As you may know, I spent Monday at SET for Britain (Science, Engineering and Technology for Britain), at the House of Commons. It was a lunchtime reception, so not quite four longs long, and it flew by. I was in the first of two 90 minute poster sessions, and had very varied visitors: two of the judges, and plenty of participants who were presenting in the second session. A tiny minority of these were computer scientists, most were not. All were good to talk to, and some good points were raised about my work (e.g. the ethics of creating a system for students with smartphones, when not all of them own such things!). I hope to stay in touch with a couple of these people. (Oh: I should mention, my poster was entitled ‘Pervasive Technologies for Accessibility and Learning’.)
My local MP, Alan Whitehead, had been planning to show up towards the end of the event, but he didn’t make it, which was a shame. So it goes!
Meanwhile, I had the luxury of checking out other people’s work during the second session, and my, it was varied! It went from the usability of devices for soldiers, when they’re kitted out with cumbersome combat gear, to the impact of coastal defences on other bits of coastline, to what insect navigation can tell us about learning and memory, to psychological resilience in obese children (why ‘fat camps’ work wonders with some, but other kids have the exact same experience, then resume their old habits once they leave), to the forgeability of digitally signed signatures, to the effects of testosterone on economic behaviour. (Exposure to lots of testosterone in the womb resulted in ‘hyper rational’ behaviour, whilst participants with lots of testosterone in their bodies tended to act more emotionally in their decision making.
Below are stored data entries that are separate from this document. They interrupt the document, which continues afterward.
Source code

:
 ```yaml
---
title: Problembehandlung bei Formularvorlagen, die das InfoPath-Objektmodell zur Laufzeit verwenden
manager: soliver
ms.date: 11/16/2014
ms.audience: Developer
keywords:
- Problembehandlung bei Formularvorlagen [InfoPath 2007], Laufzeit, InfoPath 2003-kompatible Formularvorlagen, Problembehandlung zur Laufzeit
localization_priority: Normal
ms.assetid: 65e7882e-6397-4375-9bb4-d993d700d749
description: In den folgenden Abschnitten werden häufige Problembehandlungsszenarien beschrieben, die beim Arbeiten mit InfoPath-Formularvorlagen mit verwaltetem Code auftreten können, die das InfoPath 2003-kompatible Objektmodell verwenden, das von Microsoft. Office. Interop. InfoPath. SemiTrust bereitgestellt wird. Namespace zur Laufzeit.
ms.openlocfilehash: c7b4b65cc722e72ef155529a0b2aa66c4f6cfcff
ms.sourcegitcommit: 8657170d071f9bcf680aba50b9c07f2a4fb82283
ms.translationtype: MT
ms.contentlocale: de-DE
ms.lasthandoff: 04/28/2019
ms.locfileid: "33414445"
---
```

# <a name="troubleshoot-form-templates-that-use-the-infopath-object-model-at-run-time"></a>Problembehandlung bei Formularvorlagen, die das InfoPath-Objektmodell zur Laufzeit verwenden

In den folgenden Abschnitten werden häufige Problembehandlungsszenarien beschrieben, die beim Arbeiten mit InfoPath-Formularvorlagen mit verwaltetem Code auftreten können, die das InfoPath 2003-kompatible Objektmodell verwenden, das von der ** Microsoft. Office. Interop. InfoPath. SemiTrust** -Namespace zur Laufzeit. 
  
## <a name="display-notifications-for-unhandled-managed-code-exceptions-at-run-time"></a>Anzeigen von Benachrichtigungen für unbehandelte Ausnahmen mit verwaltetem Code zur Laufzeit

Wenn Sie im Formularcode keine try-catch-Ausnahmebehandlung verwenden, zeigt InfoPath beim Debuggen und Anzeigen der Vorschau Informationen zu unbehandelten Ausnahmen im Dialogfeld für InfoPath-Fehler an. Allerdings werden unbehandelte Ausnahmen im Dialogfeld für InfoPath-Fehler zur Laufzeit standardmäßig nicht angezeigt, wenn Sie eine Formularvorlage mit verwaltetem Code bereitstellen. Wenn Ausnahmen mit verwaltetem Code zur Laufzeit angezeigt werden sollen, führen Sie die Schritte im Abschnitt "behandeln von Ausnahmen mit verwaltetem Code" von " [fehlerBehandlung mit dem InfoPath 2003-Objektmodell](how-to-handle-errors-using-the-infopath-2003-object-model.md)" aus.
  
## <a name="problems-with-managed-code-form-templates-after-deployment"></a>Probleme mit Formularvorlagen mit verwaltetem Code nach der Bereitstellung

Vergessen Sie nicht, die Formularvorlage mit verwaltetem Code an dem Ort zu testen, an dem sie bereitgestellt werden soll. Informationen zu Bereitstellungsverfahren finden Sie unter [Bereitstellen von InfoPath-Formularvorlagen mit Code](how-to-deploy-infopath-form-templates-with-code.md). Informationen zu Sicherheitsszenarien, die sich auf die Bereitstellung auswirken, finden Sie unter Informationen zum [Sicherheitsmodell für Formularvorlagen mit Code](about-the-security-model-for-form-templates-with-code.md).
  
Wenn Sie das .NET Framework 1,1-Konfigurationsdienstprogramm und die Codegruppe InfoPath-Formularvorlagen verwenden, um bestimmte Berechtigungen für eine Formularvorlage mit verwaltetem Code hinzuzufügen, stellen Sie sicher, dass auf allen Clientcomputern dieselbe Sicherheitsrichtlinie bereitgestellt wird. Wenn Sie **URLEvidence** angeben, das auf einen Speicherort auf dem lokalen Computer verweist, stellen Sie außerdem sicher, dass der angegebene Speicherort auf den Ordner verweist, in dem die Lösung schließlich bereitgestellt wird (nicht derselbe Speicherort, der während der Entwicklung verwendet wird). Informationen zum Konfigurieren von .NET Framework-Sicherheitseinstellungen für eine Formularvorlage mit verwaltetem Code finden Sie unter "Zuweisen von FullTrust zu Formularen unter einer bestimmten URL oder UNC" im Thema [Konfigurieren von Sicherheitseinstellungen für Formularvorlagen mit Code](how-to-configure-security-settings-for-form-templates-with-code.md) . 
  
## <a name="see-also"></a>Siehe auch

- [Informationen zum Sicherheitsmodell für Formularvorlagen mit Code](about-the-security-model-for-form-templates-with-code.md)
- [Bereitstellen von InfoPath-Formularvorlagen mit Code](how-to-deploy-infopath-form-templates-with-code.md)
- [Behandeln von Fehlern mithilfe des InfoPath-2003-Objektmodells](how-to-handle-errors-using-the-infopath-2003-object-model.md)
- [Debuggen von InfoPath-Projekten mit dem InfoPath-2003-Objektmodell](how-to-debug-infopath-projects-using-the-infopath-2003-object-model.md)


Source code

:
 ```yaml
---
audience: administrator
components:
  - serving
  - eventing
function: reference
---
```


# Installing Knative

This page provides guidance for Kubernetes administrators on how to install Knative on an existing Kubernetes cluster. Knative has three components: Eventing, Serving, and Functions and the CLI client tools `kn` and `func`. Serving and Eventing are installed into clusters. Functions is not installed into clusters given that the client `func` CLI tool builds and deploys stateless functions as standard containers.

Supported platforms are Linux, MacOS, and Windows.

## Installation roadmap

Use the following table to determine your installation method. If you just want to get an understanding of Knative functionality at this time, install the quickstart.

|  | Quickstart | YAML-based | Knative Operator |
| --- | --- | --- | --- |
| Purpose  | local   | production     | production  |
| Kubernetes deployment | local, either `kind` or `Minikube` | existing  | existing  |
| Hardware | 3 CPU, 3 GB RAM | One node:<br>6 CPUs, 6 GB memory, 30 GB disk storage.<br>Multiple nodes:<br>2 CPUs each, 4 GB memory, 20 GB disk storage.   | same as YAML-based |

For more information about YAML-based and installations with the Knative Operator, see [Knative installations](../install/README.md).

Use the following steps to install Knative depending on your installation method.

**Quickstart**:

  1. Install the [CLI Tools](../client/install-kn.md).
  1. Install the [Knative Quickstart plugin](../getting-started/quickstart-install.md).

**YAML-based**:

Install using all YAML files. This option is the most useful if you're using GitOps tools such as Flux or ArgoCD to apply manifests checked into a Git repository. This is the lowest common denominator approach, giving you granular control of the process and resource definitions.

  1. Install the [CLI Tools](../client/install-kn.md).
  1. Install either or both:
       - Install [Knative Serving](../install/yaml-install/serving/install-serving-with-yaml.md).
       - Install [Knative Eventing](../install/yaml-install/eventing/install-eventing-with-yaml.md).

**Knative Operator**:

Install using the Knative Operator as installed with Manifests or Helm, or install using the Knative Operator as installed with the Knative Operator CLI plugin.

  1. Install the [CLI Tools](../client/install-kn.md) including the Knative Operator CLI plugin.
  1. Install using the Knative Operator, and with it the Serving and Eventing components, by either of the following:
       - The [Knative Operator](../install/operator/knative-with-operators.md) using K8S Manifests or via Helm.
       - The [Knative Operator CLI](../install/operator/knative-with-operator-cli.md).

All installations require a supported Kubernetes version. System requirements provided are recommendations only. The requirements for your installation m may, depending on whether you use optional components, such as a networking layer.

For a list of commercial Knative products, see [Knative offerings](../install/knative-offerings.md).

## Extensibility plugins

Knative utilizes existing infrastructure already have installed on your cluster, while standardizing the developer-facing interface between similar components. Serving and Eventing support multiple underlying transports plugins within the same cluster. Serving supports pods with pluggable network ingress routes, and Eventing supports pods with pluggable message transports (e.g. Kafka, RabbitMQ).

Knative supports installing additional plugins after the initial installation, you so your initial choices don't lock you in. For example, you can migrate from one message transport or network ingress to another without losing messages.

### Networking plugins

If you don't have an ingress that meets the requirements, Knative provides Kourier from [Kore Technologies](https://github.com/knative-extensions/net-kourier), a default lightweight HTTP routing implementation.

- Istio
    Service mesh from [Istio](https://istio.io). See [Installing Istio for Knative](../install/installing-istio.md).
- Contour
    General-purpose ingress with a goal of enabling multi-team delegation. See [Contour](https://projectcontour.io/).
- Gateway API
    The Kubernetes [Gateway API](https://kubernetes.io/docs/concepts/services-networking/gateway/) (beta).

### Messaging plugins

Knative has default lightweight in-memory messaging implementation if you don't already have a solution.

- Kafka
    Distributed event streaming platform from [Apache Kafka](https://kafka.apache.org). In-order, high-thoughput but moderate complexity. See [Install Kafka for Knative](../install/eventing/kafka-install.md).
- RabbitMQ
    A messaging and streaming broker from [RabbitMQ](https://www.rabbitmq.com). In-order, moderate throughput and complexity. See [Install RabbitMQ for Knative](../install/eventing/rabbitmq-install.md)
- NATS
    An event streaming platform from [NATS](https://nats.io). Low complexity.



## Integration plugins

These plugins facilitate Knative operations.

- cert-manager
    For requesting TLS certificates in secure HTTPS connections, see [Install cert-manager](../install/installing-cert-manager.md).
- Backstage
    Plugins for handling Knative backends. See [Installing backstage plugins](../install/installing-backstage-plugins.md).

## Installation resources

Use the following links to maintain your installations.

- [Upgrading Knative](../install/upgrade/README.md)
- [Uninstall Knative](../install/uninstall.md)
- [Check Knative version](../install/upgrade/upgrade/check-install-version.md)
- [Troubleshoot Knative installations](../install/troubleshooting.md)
Contradictory and interesting, no?). There was also a model of the experience of homeless TB sufferers in London. And work on the effects of climate change on cyclamen. And the study of neutrinos. See what I mean about the variety?
Oh, and Westminster itself is extremely impressive! Very high security going in, of course, not unlike going through an airport. More men with big guns than in most airports, though. And gorgeous buildings!